**TASK PROMPT:** Show every line of the data below that includes the word "used".

--- EXERCISE INPUTS Enclosed Below ---

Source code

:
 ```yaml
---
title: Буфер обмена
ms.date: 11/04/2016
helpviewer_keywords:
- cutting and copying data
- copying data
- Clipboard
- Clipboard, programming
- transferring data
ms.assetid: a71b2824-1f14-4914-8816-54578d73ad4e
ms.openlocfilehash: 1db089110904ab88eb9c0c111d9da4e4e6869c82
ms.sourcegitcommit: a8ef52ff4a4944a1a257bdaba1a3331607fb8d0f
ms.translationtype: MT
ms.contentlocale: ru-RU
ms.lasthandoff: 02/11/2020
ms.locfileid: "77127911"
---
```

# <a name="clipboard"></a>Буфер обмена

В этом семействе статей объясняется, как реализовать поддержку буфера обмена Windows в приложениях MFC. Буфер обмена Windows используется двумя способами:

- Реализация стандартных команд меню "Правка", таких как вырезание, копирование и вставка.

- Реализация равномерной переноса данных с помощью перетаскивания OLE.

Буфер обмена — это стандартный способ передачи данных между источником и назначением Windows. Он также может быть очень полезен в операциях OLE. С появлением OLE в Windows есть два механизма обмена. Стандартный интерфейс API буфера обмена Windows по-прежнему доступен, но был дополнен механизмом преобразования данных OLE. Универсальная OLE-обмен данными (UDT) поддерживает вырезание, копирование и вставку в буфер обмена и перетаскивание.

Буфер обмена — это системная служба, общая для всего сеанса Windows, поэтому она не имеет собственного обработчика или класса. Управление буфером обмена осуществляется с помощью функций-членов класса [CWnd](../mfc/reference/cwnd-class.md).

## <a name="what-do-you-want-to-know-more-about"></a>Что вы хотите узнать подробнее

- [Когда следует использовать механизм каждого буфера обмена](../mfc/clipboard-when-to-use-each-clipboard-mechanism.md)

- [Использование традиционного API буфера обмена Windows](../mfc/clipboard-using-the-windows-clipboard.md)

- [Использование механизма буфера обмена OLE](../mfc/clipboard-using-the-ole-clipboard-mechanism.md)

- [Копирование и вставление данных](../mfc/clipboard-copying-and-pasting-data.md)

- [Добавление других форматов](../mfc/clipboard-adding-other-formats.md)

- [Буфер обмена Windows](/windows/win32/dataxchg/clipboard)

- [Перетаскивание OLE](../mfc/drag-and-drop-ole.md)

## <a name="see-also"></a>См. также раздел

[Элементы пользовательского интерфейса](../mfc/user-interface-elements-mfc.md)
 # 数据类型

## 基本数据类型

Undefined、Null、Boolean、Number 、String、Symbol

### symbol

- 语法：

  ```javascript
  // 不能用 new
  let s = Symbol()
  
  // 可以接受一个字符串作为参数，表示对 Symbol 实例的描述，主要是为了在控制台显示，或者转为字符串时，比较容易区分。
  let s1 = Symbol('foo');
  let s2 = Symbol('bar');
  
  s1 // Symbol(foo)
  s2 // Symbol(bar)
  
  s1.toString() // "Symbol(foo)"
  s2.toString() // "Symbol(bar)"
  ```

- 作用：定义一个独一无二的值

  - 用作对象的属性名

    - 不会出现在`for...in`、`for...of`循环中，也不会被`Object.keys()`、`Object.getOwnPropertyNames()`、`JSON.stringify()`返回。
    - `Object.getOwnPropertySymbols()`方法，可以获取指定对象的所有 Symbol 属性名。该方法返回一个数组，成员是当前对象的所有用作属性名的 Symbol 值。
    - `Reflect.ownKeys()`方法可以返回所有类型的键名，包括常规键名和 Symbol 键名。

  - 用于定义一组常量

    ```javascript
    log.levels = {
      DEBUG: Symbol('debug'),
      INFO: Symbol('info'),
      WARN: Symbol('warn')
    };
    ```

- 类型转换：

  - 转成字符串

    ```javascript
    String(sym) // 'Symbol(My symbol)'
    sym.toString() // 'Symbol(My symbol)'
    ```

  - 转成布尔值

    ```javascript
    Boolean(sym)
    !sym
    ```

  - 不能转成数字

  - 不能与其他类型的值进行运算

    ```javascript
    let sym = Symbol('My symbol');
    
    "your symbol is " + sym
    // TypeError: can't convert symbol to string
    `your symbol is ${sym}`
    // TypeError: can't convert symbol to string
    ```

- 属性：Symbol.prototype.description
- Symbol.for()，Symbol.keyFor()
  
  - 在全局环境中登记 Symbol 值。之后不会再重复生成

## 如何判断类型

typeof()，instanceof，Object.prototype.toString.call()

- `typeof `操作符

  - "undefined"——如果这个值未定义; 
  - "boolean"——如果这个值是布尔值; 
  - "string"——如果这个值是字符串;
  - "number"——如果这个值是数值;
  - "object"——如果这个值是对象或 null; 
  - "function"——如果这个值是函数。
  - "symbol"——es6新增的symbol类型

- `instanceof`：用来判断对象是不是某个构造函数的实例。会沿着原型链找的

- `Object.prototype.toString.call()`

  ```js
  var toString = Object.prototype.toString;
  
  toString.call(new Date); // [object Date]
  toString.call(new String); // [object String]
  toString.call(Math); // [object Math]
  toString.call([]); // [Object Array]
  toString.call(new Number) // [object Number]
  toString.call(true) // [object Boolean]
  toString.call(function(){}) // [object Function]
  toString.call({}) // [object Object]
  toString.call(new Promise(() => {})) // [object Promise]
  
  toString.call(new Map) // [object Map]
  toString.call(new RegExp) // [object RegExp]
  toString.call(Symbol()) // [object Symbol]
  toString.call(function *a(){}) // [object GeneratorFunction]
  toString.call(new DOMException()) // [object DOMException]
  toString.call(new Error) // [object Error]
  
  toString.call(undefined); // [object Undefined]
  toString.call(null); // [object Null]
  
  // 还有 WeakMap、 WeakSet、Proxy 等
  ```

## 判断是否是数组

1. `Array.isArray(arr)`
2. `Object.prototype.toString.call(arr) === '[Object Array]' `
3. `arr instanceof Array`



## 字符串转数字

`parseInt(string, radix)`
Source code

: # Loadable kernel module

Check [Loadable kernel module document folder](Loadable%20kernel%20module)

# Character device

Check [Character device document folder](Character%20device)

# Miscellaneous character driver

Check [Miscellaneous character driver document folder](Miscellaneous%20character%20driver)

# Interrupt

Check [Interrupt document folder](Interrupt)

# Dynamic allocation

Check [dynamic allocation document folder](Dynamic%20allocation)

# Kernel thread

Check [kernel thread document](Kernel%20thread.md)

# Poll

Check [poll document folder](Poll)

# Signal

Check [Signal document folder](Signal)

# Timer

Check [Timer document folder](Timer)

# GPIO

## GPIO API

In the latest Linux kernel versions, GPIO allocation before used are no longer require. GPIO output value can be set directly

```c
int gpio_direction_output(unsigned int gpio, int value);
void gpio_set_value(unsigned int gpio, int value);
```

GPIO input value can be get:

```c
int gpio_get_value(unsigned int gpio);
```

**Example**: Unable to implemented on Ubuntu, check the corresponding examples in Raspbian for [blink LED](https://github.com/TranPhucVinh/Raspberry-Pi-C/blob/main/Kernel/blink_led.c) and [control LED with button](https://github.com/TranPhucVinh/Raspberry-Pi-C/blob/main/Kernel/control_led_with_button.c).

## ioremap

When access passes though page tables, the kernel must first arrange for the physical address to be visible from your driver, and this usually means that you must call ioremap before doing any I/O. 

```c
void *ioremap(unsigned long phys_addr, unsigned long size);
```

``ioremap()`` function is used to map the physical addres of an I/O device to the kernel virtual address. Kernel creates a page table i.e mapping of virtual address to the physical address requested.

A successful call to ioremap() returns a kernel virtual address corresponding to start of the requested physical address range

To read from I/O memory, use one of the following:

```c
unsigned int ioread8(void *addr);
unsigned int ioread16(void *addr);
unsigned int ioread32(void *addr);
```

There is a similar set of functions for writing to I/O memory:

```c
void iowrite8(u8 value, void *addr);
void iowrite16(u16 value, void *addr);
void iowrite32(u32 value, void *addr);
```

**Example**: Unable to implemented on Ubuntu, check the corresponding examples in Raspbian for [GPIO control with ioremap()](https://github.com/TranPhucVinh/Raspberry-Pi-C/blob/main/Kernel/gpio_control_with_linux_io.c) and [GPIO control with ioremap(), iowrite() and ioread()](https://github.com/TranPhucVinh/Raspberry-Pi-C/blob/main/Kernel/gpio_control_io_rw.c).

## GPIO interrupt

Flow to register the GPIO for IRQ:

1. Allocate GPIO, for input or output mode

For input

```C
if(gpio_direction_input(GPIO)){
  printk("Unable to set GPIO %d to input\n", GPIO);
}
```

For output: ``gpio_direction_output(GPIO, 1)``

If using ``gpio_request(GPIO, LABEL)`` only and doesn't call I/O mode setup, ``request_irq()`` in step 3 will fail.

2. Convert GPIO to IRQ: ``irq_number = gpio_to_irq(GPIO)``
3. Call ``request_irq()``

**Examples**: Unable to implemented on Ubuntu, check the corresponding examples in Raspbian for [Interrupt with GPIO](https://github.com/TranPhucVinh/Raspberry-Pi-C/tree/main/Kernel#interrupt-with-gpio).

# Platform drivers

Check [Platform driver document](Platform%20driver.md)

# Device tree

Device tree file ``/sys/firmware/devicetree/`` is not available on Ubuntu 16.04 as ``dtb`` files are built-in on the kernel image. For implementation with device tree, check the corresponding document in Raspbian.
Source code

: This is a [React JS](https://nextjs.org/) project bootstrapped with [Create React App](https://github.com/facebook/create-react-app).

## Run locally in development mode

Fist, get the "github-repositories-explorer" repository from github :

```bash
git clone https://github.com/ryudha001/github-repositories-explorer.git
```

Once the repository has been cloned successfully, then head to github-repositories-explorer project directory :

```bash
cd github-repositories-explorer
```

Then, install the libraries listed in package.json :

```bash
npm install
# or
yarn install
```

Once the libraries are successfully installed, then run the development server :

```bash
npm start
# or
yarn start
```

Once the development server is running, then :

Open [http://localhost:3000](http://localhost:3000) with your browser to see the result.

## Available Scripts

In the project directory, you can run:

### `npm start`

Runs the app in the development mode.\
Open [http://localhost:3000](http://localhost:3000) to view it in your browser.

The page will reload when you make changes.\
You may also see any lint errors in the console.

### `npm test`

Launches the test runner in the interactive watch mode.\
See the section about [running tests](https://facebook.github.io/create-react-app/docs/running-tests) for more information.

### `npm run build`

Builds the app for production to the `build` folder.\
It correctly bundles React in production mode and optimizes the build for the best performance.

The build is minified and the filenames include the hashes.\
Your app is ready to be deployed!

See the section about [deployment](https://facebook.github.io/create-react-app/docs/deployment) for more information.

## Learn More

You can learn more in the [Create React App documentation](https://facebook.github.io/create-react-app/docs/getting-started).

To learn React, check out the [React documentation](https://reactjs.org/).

--- End of Enclosed EXERCISE INPUTS ---

**THE ANSWER:**
In the latest Linux kernel versions, GPIO allocation before used are no longer require. GPIO output value can be set directly
``ioremap()`` function is used to map the physical addres of an I/O device to the kernel virtual address. Kernel creates a page table i.e mapping of virtual address to the physical address requested.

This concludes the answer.